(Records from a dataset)
::::
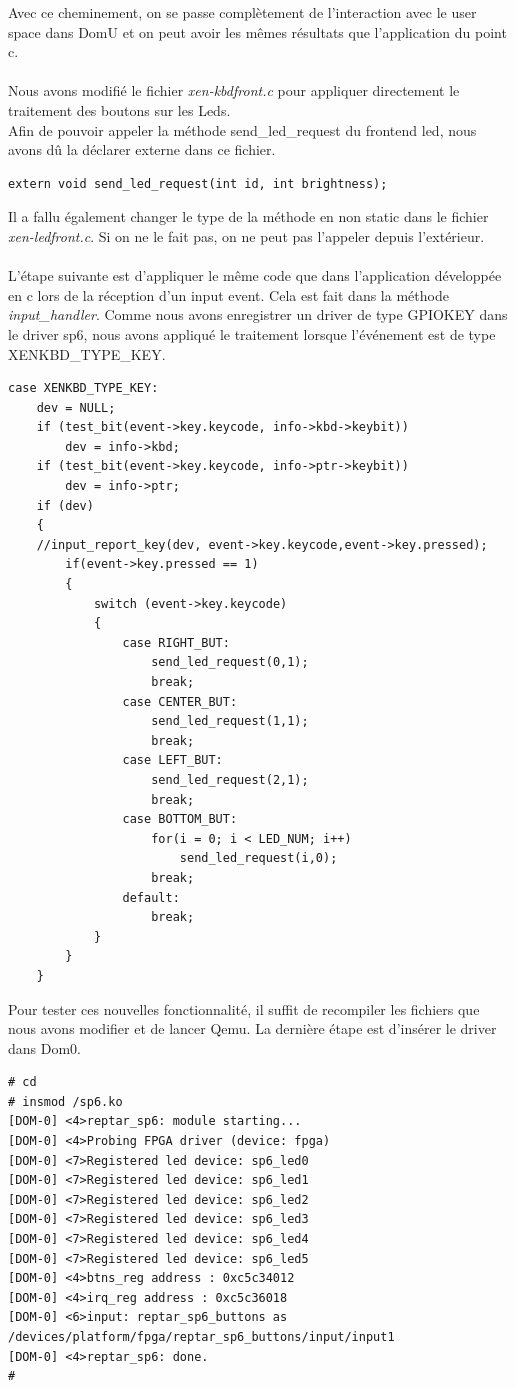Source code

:Avec ce cheminement, on se passe complètement de l'interaction avec le user space dans DomU et on peut avoir les mêmes résultats que l'application du point c.\\\\
Nous avons modifié le fichier \textit{xen-kbdfront.c} pour appliquer directement le traitement des boutons sur les Leds.\\
Afin de pouvoir appeler la méthode send\_led\_request du frontend led, nous avons dû la déclarer externe dans ce fichier.
\begin{lstlisting}
extern void send_led_request(int id, int brightness);
\end{lstlisting}
Il a fallu également changer le type de la méthode en non static dans le fichier \textit{xen-ledfront.c}. Si on ne le fait pas, on ne peut pas l'appeler depuis l'extérieur.\\\\
L'étape suivante est d'appliquer le même code que dans l'application développée en c lors de la réception d'un input event. Cela est fait dans la méthode \textit{input\_handler}. Comme nous avons enregistrer un driver de type GPIOKEY dans le driver sp6, nous avons appliqué le traitement lorsque l'événement est de type XENKBD\_TYPE\_KEY.
\begin{lstlisting}
case XENKBD_TYPE_KEY:
	dev = NULL;
	if (test_bit(event->key.keycode, info->kbd->keybit))
		dev = info->kbd;
	if (test_bit(event->key.keycode, info->ptr->keybit))
		dev = info->ptr;
	if (dev)
	{
	//input_report_key(dev, event->key.keycode,event->key.pressed);
		if(event->key.pressed == 1)
		{
			switch (event->key.keycode) 
			{
				case RIGHT_BUT:
					send_led_request(0,1);
					break;
				case CENTER_BUT:
					send_led_request(1,1);
					break;
				case LEFT_BUT:
					send_led_request(2,1);
					break;
				case BOTTOM_BUT:
					for(i = 0; i < LED_NUM; i++)
						send_led_request(i,0);
					break;
				default:
					break;
			}
		}
	}
\end{lstlisting}
Pour tester ces nouvelles fonctionnalité, il suffit de recompiler les fichiers que nous avons modifier et de lancer Qemu. La dernière étape est d'insérer le driver dans Dom0.
\begin{lstlisting}
# cd
# insmod /sp6.ko 
[DOM-0] <4>reptar_sp6: module starting...
[DOM-0] <4>Probing FPGA driver (device: fpga)
[DOM-0] <7>Registered led device: sp6_led0
[DOM-0] <7>Registered led device: sp6_led1
[DOM-0] <7>Registered led device: sp6_led2
[DOM-0] <7>Registered led device: sp6_led3
[DOM-0] <7>Registered led device: sp6_led4
[DOM-0] <7>Registered led device: sp6_led5
[DOM-0] <4>btns_reg address : 0xc5c34012
[DOM-0] <4>irq_reg address : 0xc5c36018
[DOM-0] <6>input: reptar_sp6_buttons as /devices/platform/fpga/reptar_sp6_buttons/input/input1
[DOM-0] <4>reptar_sp6: done.
# 
\end{lstlisting}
::::
• [Directions for this task] Lines that include the word "étape" — how many are there in the data? Answer with the number alone.

• [Worked solution] 2